– А я у тебя ничего и не спрашиваю, – усмехнулся Денис. – А Северского – это ты правильно. Мразь он конченая! Интересно, за что? Вы ведь вроде бы заодно… За то, что бил? Кстати, зачем? Что-то хотел узнать?
Пленница неожиданно рассмеялась, показав белые зубки:
– А говорили, что спрашивать не будете… О Северском же – не тайна, а тьфу. Клад Наполеона… Там, в Гродно. Он ведь на самом деле был.
– И вы его нашли.
– Нашли. И Северский об этом узнал. Догадался. Он проследил за Жеромом… ну, тот, чернокожий… Пытал его, а затем убил. Мне совсем недавно рассказал об этом… один человек.
– Ах, вот оно что… – тихо протянул Давыдов. – И, кажется, я этого человека знаю.
Теперь становилось понятно, зачем предатель похитил Настену, зачем пытал… вернее, только начал пытать.
– Я понимаю, что там, в Гродно, все было подстроено, – Денис тоже улыбнулся в ответ. – Ничего не скажешь – ловко.
– Это просто вы – дураки, – откровенно хмыкнула дева. – Кстати, как там Коленька, корнет?
– Уже подпоручик.
– Так его не убили?
– Не убили.
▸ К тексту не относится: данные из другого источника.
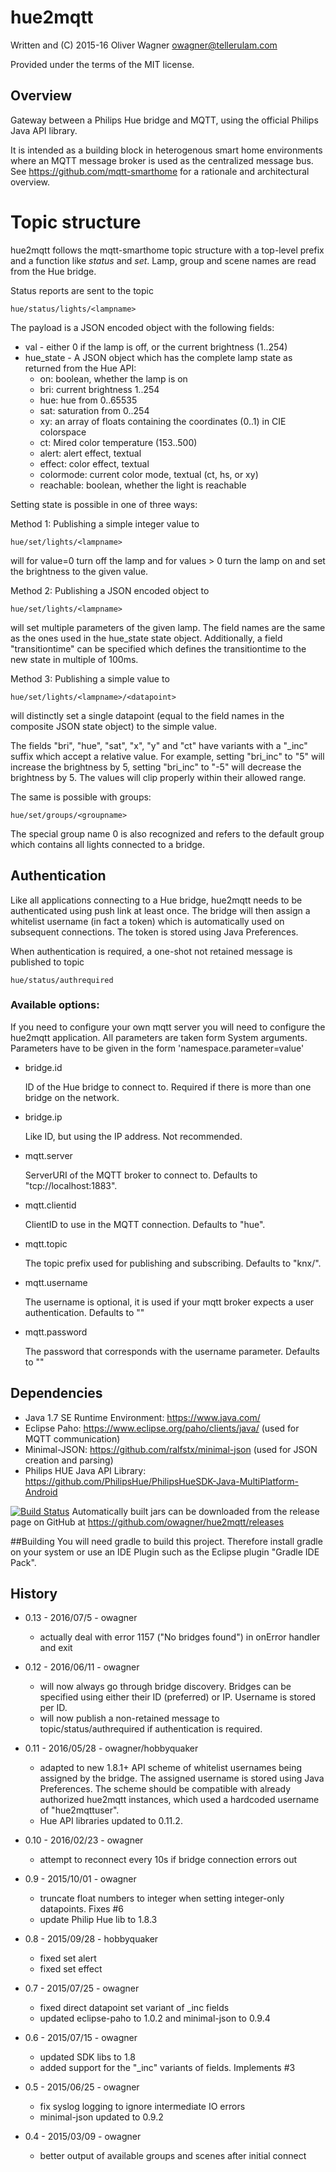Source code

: hue2mqtt
========

  Written and (C) 2015-16 Oliver Wagner <owagner@tellerulam.com> 
  
  Provided under the terms of the MIT license.


Overview
--------
Gateway between a Philips Hue bridge and MQTT, using the official Philips
Java API library.

It is intended as a building block in heterogenous smart home environments where 
an MQTT message broker is used as the centralized message bus.
See https://github.com/mqtt-smarthome for a rationale and architectural overview.


Topic structure
===============
hue2mqtt follows the mqtt-smarthome topic structure with a top-level prefix and a function like
_status_ and _set_. Lamp, group and scene names are read from the Hue bridge.

Status reports are sent to the topic

    hue/status/lights/<lampname>
    
The payload is a JSON encoded object with the following fields:

* val - either 0 if the lamp is off, or the current brightness (1..254)
* hue_state - A JSON object which has the complete lamp state as returned from the Hue API:
   * on: boolean, whether the lamp is on
   * bri: current brightness 1..254
   * hue: hue from 0..65535
   * sat: saturation from 0..254
   * xy: an array of floats containing the coordinates (0..1) in CIE colorspace
   * ct: Mired color temperature (153..500)
   * alert: alert effect, textual
   * effect: color effect, textual
   * colormode: current color mode, textual (ct, hs, or xy)
   * reachable: boolean, whether the light is reachable

Setting state is possible in one of three ways:    

Method 1: Publishing a simple integer value to
    
    hue/set/lights/<lampname>
    
will for value=0 turn off the lamp and for values > 0 turn the lamp on and set the
brightness to the given value.

Method 2: Publishing a JSON encoded object to

    hue/set/lights/<lampname>

will set multiple parameters of the given lamp. The field names are the same as
the ones used in the hue_state state object. Additionally, a field
"transitiontime" can be specified which defines the transitiontime to the new
state in multiple of 100ms.

Method 3: Publishing a simple value to

	hue/set/lights/<lampname>/<datapoint>
	
will distinctly set a single datapoint (equal to the field names in the composite
JSON state object) to the simple value.

The fields "bri", "hue", "sat", "x", "y" and "ct" have variants with a "_inc" suffix
which accept a relative value. For example, setting "bri_inc" to "5" will increase
the brightness by 5, setting "bri_inc" to "-5" will decrease the brightness by 5.
The values will clip properly within their allowed range.

The same is possible with groups:

	hue/set/groups/<groupname>

The special group name 0 is also recognized and refers to the default group which contains
all lights connected to a bridge.


Authentication
--------------
Like all applications connecting to a Hue bridge, hue2mqtt needs to be authenticated using push link
at least once. The bridge will then assign a whitelist username (in fact a token) which is automatically
used on subsequent connections. The token is stored using Java Preferences. 

When authentication is required, a one-shot not retained message is published to topic

	hue/status/authrequired
	

### Available options:    

If you need to configure your own mqtt server you will need to configure the hue2mqtt application. All parameters are taken form System arguments. Parameters have to be given in the form 'namespace.parameter=value'

- bridge.id

  ID of the Hue bridge to connect to. Required if there is more than one bridge on the network.
  
- bridge.ip

  Like ID, but using the IP address. Not recommended.

- mqtt.server

  ServerURI of the MQTT broker to connect to. Defaults to "tcp://localhost:1883".
  
- mqtt.clientid

  ClientID to use in the MQTT connection. Defaults to "hue".
  
- mqtt.topic

  The topic prefix used for publishing and subscribing. Defaults to "knx/".

- mqtt.username

  The username is optional, it is used if your mqtt broker expects a user authentication. Defaults to "" 
  
- mqtt.password

  The password that corresponds with the username parameter. Defaults to ""



Dependencies
------------
* Java 1.7 SE Runtime Environment: https://www.java.com/
* Eclipse Paho: https://www.eclipse.org/paho/clients/java/ (used for MQTT communication)
* Minimal-JSON: https://github.com/ralfstx/minimal-json (used for JSON creation and parsing)
* Philips HUE Java API Library: https://github.com/PhilipsHue/PhilipsHueSDK-Java-MultiPlatform-Android

[![Build Status](https://travis-ci.org/owagner/hue2mqtt.svg)](https://travis-ci.org/owagner/hue2mqtt) Automatically built jars can be downloaded from the release page on GitHub at https://github.com/owagner/hue2mqtt/releases


##Building
You will need gradle to build this project. Therefore install gradle on your system or use an IDE Plugin such as the Eclipse plugin "Gradle IDE Pack".


History
-------
* 0.13 - 2016/07/5 - owagner
  - actually deal with error 1157 ("No bridges found") in onError handler and exit

* 0.12 - 2016/06/11 - owagner
  - will now always go through bridge discovery. Bridges can be specified using either their ID (preferred) or IP.
    Username is stored per ID.
  - will now publish a non-retained message to topic/status/authrequired if authentication is required.

* 0.11 - 2016/05/28 - owagner/hobbyquaker
  - adapted to new 1.8.1+ API scheme of whitelist usernames being assigned by the bridge.
    The assigned username is stored using Java Preferences. The scheme should be compatible
    with already authorized hue2mqtt instances, which used a hardcoded username of "hue2mqttuser".
  - Hue API libraries updated to 0.11.2.

* 0.10 - 2016/02/23 - owagner
  - attempt to reconnect every 10s if bridge connection errors out

* 0.9 - 2015/10/01 - owagner
  - truncate float numbers to integer when setting integer-only datapoints. Fixes #6
  - update Philip Hue lib to 1.8.3

* 0.8 - 2015/09/28 - hobbyquaker
  - fixed set alert
  - fixed set effect

* 0.7 - 2015/07/25 - owagner
  - fixed direct datapoint set variant of _inc fields
  - updated eclipse-paho to 1.0.2 and minimal-json to 0.9.4
  
* 0.6 - 2015/07/15 - owagner
  - updated SDK libs to 1.8
  - added support for the "_inc" variants of fields. Implements #3

* 0.5 - 2015/06/25 - owagner
  - fix syslog logging to ignore intermediate IO errors
  - minimal-json updated to 0.9.2

* 0.4 - 2015/03/09 - owagner
  - better output of available groups and scenes after initial connect
  
     
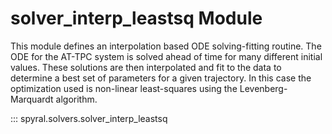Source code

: # solver_interp_leastsq Module

This module defines an interpolation based ODE solving-fitting routine. The ODE for the AT-TPC system is solved ahead of time for many different initial values. These solutions are then interpolated and fit to the data to determine a best set of parameters for a given trajectory. In this case the optimization used is non-linear least-squares using the Levenberg-Marquardt algorithm.

::: spyral.solvers.solver_interp_leastsq
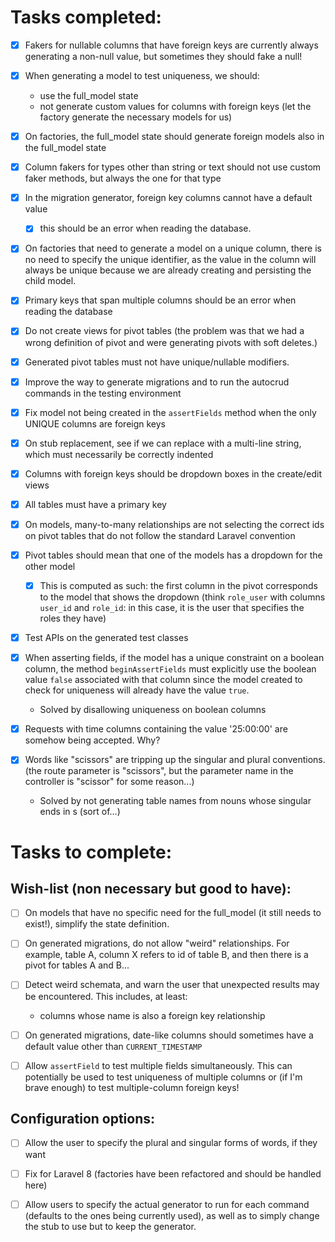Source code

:# Tasks completed:

- [x] Fakers for nullable columns that have foreign keys are currently always generating a non-null value, but sometimes they should fake a null!

- [x] When generating a model to test uniqueness, we should:
  - use the full_model state
  - not generate custom values for columns with foreign keys (let the factory generate the necessary models for us)

- [x] On factories, the full_model state should generate foreign models also in the full_model state

- [x] Column fakers for types other than string or text should not use custom faker methods, but always the one for that type

- [x] In the migration generator, foreign key columns cannot have a default value
  - [x] this should be an error when reading the database.

- [x] On factories that need to generate a model on a unique column, there is no need to specify the unique identifier, as the value in the column will always be unique because we are already creating and persisting the child model.

- [x] Primary keys that span multiple columns should be an error when reading the database

- [x] Do not create views for pivot tables (the problem was that we had a wrong definition of pivot and were generating pivots with soft deletes.)

- [x] Generated pivot tables must not have unique/nullable modifiers.

- [x] Improve the way to generate migrations and to run the autocrud commands in the testing environment

- [x] Fix model not being created in the `assertFields` method when the only UNIQUE columns are foreign keys

- [x] On stub replacement, see if we can replace with a multi-line string, which must necessarily be correctly indented

- [x] Columns with foreign keys should be dropdown boxes in the create/edit views

- [x] All tables must have a primary key

- [x] On models, many-to-many relationships are not selecting the correct ids on pivot tables that do not follow the standard Laravel convention

- [x] Pivot tables should mean that one of the models has a dropdown for the other model
  - [x] This is computed as such: the first column in the pivot corresponds to the model that shows the dropdown (think `role_user` with columns `user_id` and `role_id`: in this case, it is the user that specifies the roles they have)

- [x] Test APIs on the generated test classes

- [x] When asserting fields, if the model has a unique constraint on a boolean column, the method `beginAssertFields` must explicitly use the boolean value `false` associated with that column since the model created to check for uniqueness will already have the value `true`.
  - Solved by disallowing uniqueness on boolean columns

- [x] Requests with time columns containing the value '25:00:00' are somehow being accepted. Why?

- [x] Words like "scissors" are tripping up the singular and plural conventions. (the route parameter is "scissors", but the parameter name in the controller is "scissor" for some reason...)
  - Solved by not generating table names from nouns whose singular ends in s (sort of...)

# Tasks to complete:

## Wish-list (non necessary but good to have):

- [ ] On models that have no specific need for the full_model (it still needs to exist!), simplify the state definition.

- [ ] On generated migrations, do not allow "weird" relationships. For example, table A, column X refers to id of table B, and then there is a pivot for tables A and B...

- [ ] Detect weird schemata, and warn the user that unexpected results may be encountered. This includes, at least:
  - columns whose name is also a foreign key relationship

- [ ] On generated migrations, date-like columns should sometimes have a default value other than `CURRENT_TIMESTAMP`

- [ ] Allow `assertField` to test multiple fields simultaneously. This can potentially be used to test uniqueness of multiple columns or (if I'm brave enough) to test multiple-column foreign keys!

## Configuration options:

- [ ] Allow the user to specify the plural and singular forms of words, if they want

- [ ] Fix for Laravel 8 (factories have been refactored and should be handled here)

- [ ] Allow users to specify the actual generator to run for each command (defaults to the ones being currently used), as well as to simply change the stub to use but to keep the generator.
Едет себе спокойно домой.
– Ну, слава те, Господи! – Настя явно обрадовалась и, спохватившись, добавила: – Больше ничего не буду говорить.
– И не говори. Я скажу! – Давыдов повысил голос. – Ну, то, что гродненская пани Гурджина на самом деле – антильская колдунья Жозефина де Ланж, я догадался. Правда, не сам. Подсказали. И вот в чем, знаешь ли, дело. Эта самая Жозефина, которой вы с д’Эрувилем готовите побег… Готовите, готовите, я знаю… Так вот. Там же, в Консьержери, находится некая Софья Половцева.
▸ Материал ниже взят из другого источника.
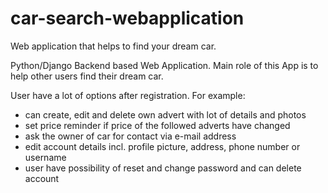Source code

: # car-search-webapplication
Web application that helps to find your dream car.


Python/Django Backend based Web Application.
Main role of this App is to help other users find their dream car.

User have a lot of options after registration. 
For example:
  - can create, edit and delete own advert with lot of details and photos
  - set price reminder if price of the followed adverts have changed
  - ask the owner of car for contact via e-mail address
  - edit account details incl. profile picture, address, phone number or username
  - user have possibility of reset and change password and can delete account
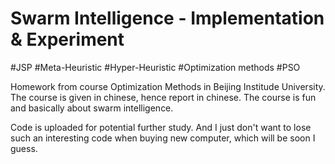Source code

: # Swarm Intelligence - Implementation & Experiment
#JSP #Meta-Heuristic #Hyper-Heuristic #Optimization methods #PSO

Homework from course Optimization Methods in Beijing Institude University. The course is given in chinese, hence report in chinese.
The course is fun and basically about swarm intelligence. 

Code is uploaded for potential further study. And I just don't want to lose such an interesting code when buying new computer, which will be soon I guess.

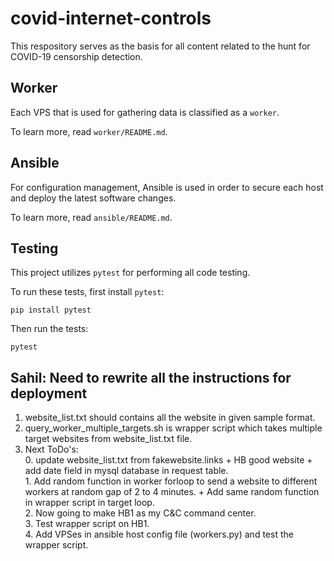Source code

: # covid-internet-controls

This respository serves as the basis for all content related to the hunt for COVID-19 censorship detection.


## Worker

Each VPS that is used for gathering data is classified as a `worker`.

To learn more, read `worker/README.md`.

## Ansible

For configuration management, Ansible is used in order to secure each host and deploy the latest software changes.

To learn more, read `ansible/README.md`.


## Testing

This project utilizes `pytest` for performing all code testing.

To run these tests, first install `pytest`:

    pip install pytest

Then run the tests:

    pytest

## Sahil: Need to rewrite all the instructions for deployment
1. website_list.txt should contains all the website in given sample format.
2. query_worker_multiple_targets.sh is wrapper script which takes multiple target websites from website_list.txt file.
3. Next ToDo's:
<br>0. update website_list.txt from fakewebsite.links + HB good website + add date field in mysql database in request table.
<br>1. Add random function in worker forloop to send a  website to different workers at random gap of 2 to 4 minutes. + Add same random function in wrapper script in target loop.
<br>2. Now going to make HB1 as my C&C command center.
<br>3. Test wrapper script on HB1.
<br>4. Add VPSes in ansible host config file (workers.py) and test the wrapper script.
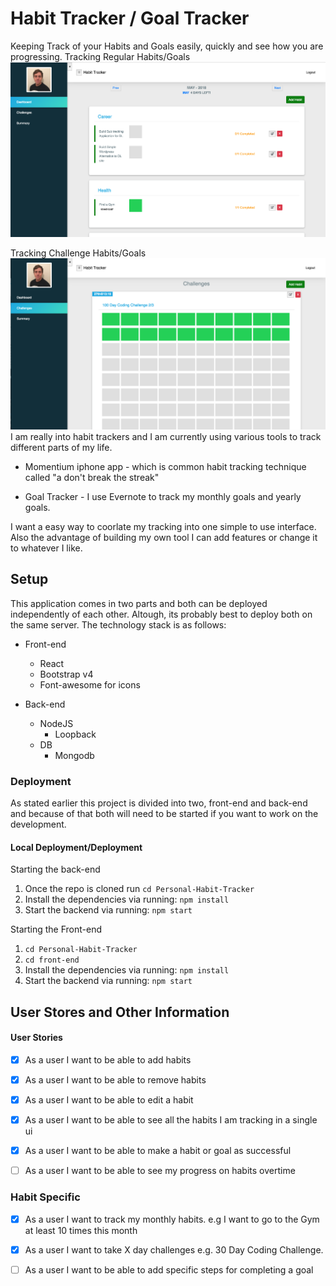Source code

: # Habit Tracker / Goal Tracker
Keeping Track of your Habits and Goals easily, quickly and see how you are progressing.
Tracking Regular Habits/Goals
![Habit_tracker_front-end](habit_tracker1.PNG)

Tracking Challenge Habits/Goals
![challenge_habits_tracker](challenge_habit.png)
I am really into habit trackers and I am currently using various tools to track different parts of my life.

- Momentium iphone app - which is common habit tracking technique called "a don't break the streak"

- Goal Tracker - I use Evernote to track my monthly goals and yearly goals. 

I want a easy way to coorlate my tracking into one simple to use interface. Also the advantage of building my own tool I can add features or change it to whatever I like.

## Setup
This application comes in two parts and both can be deployed independently of each other. Altough, its probably best to deploy both on the same server. The technology stack is as follows:
* Front-end
    * React
    * Bootstrap v4
    * Font-awesome for icons

* Back-end
    * NodeJS 
        * Loopback 
    * DB
        * Mongodb 

### Deployment
As stated earlier this project is divided into two, front-end and back-end and because of that both will need to be started if you want to work on the development.

#### Local Deployment/Deployment

Starting the back-end
1. Once the repo is cloned run `cd Personal-Habit-Tracker`
2. Install the dependencies via running: `npm install`
3. Start the backend via running: `npm start`

Starting the Front-end
1. `cd Personal-Habit-Tracker`
2. `cd front-end`
3. Install the dependencies via running: `npm install`
4. Start the backend via running: `npm start`


## User Stores and Other Information
#### User Stories

- [X] As a user I want to be able to add habits

- [X] As a user I want to be able to remove habits

- [X] As a user I want to be able to edit a habit

- [X] As a user I want to be able to see all the habits I am tracking in a single ui

- [X] As a user I want to be able to make a habit or goal as successful

- [ ] As a user I want to be able to see my progress on habits overtime


### Habit Specific
- [X] As a user I want to track my monthly habits. e.g I want to go to the Gym at least 10 times this month

- [X] As a user I want to take X day challenges e.g. 30 Day Coding Challenge.

- [ ] As a user I want to be able to add specific steps for completing a goal
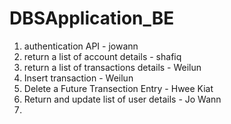 # DBSApplication_BE
1. authentication API - jowann
2. return a list of account details - shafiq
3. return a list of transactions details - Weilun
4. Insert transaction - Weilun
5. Delete a Future Transection Entry - Hwee Kiat
6. Return and update list of user details - Jo Wann
7.
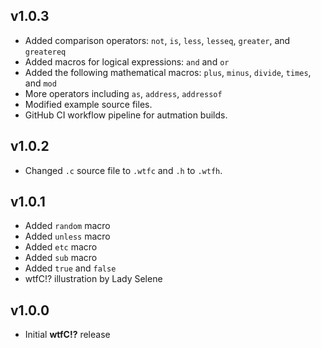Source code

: v1.0.3
----------------
- Added comparison operators: `not`, `is`, `less`, `lesseq`, `greater`, and `greatereq`
- Added macros for logical expressions: `and` and `or`
- Added the following mathematical macros: `plus`, `minus`, `divide`, `times`, and `mod`
- More operators including `as`, `address`, `addressof`
- Modified example source files.
- GitHub CI workflow pipeline for autmation builds.

v1.0.2
----------------
- Changed `.c` source file to `.wtfc` and `.h` to `.wtfh`.

v1.0.1
----------------
- Added `random` macro
- Added `unless` macro
- Added `etc` macro
- Added `sub` macro
- Added `true` and `false`
- wtfC!? illustration by Lady Selene

v1.0.0
----------------
- Initial **wtfC!?** release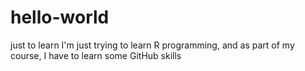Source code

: # hello-world
just to learn
I'm just trying to learn R programming, and as part of my course, I have to learn some GitHub skills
– Софья? Ах да… – В жемчужно-серых глазах заиграли желтые плутоватые искорки. – Северский как-то говорил о ней… Нехорошо говорил, с ненавистью, со злобой… Ага! Так она – ваша возлюбленная, Денис Васильевич? Так?
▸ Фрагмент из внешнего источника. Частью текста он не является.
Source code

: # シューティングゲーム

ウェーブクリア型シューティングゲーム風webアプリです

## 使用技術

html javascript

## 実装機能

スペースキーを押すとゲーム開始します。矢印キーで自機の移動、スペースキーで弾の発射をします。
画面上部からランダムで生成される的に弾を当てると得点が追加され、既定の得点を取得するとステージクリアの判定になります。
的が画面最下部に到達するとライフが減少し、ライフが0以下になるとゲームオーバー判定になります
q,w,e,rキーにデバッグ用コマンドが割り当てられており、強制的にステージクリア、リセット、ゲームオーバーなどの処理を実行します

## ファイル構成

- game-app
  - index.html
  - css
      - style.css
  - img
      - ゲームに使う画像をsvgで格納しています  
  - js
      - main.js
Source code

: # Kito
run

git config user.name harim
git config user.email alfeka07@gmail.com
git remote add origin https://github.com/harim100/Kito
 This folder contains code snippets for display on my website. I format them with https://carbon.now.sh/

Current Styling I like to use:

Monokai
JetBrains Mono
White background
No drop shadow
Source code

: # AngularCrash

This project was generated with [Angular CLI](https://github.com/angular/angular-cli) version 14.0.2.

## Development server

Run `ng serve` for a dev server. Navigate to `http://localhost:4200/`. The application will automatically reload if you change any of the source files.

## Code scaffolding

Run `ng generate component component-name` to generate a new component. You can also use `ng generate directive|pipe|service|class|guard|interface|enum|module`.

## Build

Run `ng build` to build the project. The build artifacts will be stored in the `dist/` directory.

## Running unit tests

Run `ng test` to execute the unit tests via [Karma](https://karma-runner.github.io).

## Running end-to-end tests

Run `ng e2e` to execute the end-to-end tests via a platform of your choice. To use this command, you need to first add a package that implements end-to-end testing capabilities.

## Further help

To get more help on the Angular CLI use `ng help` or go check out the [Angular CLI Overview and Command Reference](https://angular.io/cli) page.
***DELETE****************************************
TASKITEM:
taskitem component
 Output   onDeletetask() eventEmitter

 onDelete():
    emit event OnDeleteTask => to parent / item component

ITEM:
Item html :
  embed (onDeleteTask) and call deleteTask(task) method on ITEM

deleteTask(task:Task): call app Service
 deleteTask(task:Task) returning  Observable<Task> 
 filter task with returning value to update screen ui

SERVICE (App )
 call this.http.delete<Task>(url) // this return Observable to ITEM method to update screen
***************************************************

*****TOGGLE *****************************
– Ну… пусть так, – махнул рукою Дэн. – Так вот. Я хочу, чтобы вы прихватили с собой и ее. Ну, чтоб она бежала вместе с мадам Жозефиной.
– Ничего себе – просьба! – шпионка удивленно приподняла левую бровь.
– Я полагаю, не столь уж и невыполнимая, – промолвил Денис.
Настя дернула шеей:
– Не в этом дело. Нам-то зачем ее спасать – вот что! А-ах… понимаю… Я ж теперь у вас. А что д’Эрувилю до меня?
– Так-так и ничего? – Давыдов прищурился. – Не верю! Все же попытайтесь, уговорите его… Ведь, право же, вот этот побег… где одна, там и другая – ведь это же несложно! А уж с моей стороны… нам с вами сейчас нечего делить, и я даю слово…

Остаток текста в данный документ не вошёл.